Tips for Child-Dog Safety: Training the Kids
Dogs should be part of the family. Some of us bring home a new pup for our children to grow and play with, while others rescue a deserving adult dog from a shelter or rescue group. Adopting a loveable, wriggling bundle of fur is an exciting experience for everyone. But somewhere in-between all that happy commotion, rules and boundaries should be set so children and dogs can continue to play safely and happily for years to come.
Every dog should learn not to jump on, nip, or otherwise potentially injure any child or adult. A professional trainer can help in that respect. But your dog isn’t the only one who needs training! Children must be taught what’s appropriate and what’s not when interacting with dogs. In addition to teaching your own children, a quick briefing for visiting kids can help to prevent accidents. Above all, keep in mind that no matter how well behaved your children are around animals, no small child should ever be left alone with a dog.
Teach your kids to be aware of canine body language. A sudden stiffness in the body, “hard eye,” curled lip, growling, snarling, or raised hackles are a warning to stay away. Ears pinned back against the head or a tail tucked between the legs indicate fear. A dog whose tail is held parallel to the floor and is wagging loosely is usually happy, but if the tail is held low and wags quickly, it could indicate anxiety; held high and waving in a tight arc could signal aggression. This lesson will serve your kids well not only with their own dog, but with unfamiliar dogs they may encounter.
Human body language is important as well. Children should never stare intently into a dog’s eyes, as a direct stare is a threat in the animal kingdom. Hovering over a dog, or going to pet with a palm-down motion over the dog’s head may frighten the dog. Startling or cornering a dog is also potentially frightening, and any dog that is sufficiently scared might bite. Instead, teach kids to approach slowly and gently, holding their hand in a fist below the dog’s nose level so it can sniff, then petting the dog on the chest or the side of the face.
With a newly adopted adult dog, teach children not to approach while the dog is eating, or when he has a bone or chew toy. Children are, unfortunately, often the first to discover that a dog has resource guarding issues. With young puppies, preventive measures are in order. Assuming your young pup has never shown discomfort or aggression with someone approaching as he eats, have your child walk up as the pup is eating and drop bits of cheese, hot dog or other yummy special treats into the dish. This will teach the pup to equate the approach of kids while eating with good things, rather than triggering the need to guard. Also, on the “do not disturb” front, teach the wisdom of letting sleeping dogs lie. A dog that is startled out of a deep sleep might snap or bite.

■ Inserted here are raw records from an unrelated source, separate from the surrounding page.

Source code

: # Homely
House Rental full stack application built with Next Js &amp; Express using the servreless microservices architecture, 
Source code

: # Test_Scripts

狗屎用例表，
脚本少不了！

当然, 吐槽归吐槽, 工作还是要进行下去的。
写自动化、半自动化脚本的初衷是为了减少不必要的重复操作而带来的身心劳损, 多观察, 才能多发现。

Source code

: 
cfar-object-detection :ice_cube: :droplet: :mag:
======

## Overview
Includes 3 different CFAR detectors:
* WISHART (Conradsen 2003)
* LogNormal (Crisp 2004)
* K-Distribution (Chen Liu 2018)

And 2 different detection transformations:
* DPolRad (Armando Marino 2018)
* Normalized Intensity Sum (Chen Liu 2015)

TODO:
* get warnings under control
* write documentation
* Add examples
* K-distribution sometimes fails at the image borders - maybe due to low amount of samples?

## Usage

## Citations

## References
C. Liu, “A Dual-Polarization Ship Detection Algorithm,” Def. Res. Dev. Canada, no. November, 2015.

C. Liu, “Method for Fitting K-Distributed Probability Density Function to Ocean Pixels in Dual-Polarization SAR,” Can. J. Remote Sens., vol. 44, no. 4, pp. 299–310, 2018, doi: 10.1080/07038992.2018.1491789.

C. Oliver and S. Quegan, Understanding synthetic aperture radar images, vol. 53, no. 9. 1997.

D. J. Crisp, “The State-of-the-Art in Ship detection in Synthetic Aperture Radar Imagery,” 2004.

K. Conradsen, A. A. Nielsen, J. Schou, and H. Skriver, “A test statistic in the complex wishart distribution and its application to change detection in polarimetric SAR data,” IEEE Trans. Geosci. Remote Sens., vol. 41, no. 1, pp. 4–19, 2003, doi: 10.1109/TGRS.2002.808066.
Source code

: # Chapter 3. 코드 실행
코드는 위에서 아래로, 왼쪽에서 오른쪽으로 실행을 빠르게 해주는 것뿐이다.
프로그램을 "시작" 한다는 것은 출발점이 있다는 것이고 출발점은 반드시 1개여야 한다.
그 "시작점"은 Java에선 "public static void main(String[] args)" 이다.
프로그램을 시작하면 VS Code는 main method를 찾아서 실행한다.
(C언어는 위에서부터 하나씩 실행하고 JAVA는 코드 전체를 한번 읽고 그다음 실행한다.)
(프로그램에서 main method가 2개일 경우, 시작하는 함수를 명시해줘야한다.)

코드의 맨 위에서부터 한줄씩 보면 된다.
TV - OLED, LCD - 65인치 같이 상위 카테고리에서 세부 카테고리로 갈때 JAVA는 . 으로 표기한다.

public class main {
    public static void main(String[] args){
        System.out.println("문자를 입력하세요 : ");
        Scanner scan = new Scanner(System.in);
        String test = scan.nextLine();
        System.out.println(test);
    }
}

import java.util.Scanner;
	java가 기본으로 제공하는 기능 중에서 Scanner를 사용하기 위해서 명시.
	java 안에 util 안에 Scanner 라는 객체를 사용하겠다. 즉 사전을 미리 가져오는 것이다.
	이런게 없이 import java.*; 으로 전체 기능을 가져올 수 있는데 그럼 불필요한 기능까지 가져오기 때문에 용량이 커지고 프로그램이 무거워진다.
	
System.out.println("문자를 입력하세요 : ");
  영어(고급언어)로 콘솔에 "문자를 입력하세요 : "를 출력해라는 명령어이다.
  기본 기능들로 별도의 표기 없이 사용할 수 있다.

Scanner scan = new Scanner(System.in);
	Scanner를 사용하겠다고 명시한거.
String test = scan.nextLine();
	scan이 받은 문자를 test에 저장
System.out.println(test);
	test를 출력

It might seem like a great idea to a five-year-old child to ride Murphy the Labrador like a pony, or to pull Tiny the terrier’s tail. Teach kids to never hit, poke, pull on, or try to “ride” a dog. Hugging is another common action that can lead to trouble. While many dogs tolerate hugging and some even enjoy it, many don’t. Unless you absolutely know your dog loves being hugged, teach kids not to do it, and never to try it with unfamiliar dogs. Don’t let kids play too roughly with the dog, either. It’s one thing for adults to play hard if they can monitor arousal levels and calm the dog down when he’s becoming over-stimulated. Kids don’t have that knack, and things can easily escalate, resulting in injury. Even a dog that doesn’t mean to can injure a child in rough play.
Most puppies and some adult dogs nip. That’s normal puppy behavior, but the way kids react can influence the frequency and intensity of it. Teach kids not to flail their arms or run and scream when Murphy gets mouthy. This is a tough one! Most dogs have a strong “chase drive,” meaning if something is running, their instinct is to chase it. Teach kids instead to “be a tree” by folding their arms, tucking hands into their armpits, and standing still without looking at the dog. Doing so signals to the dog that all the fun is over, and often results in the dog wandering away to look for a more interesting playmate.
Take the time to teach your kids these basic rules. Doing so will go a long way toward ensuring a loving, successful relationship for both two-legged and four-legged family members.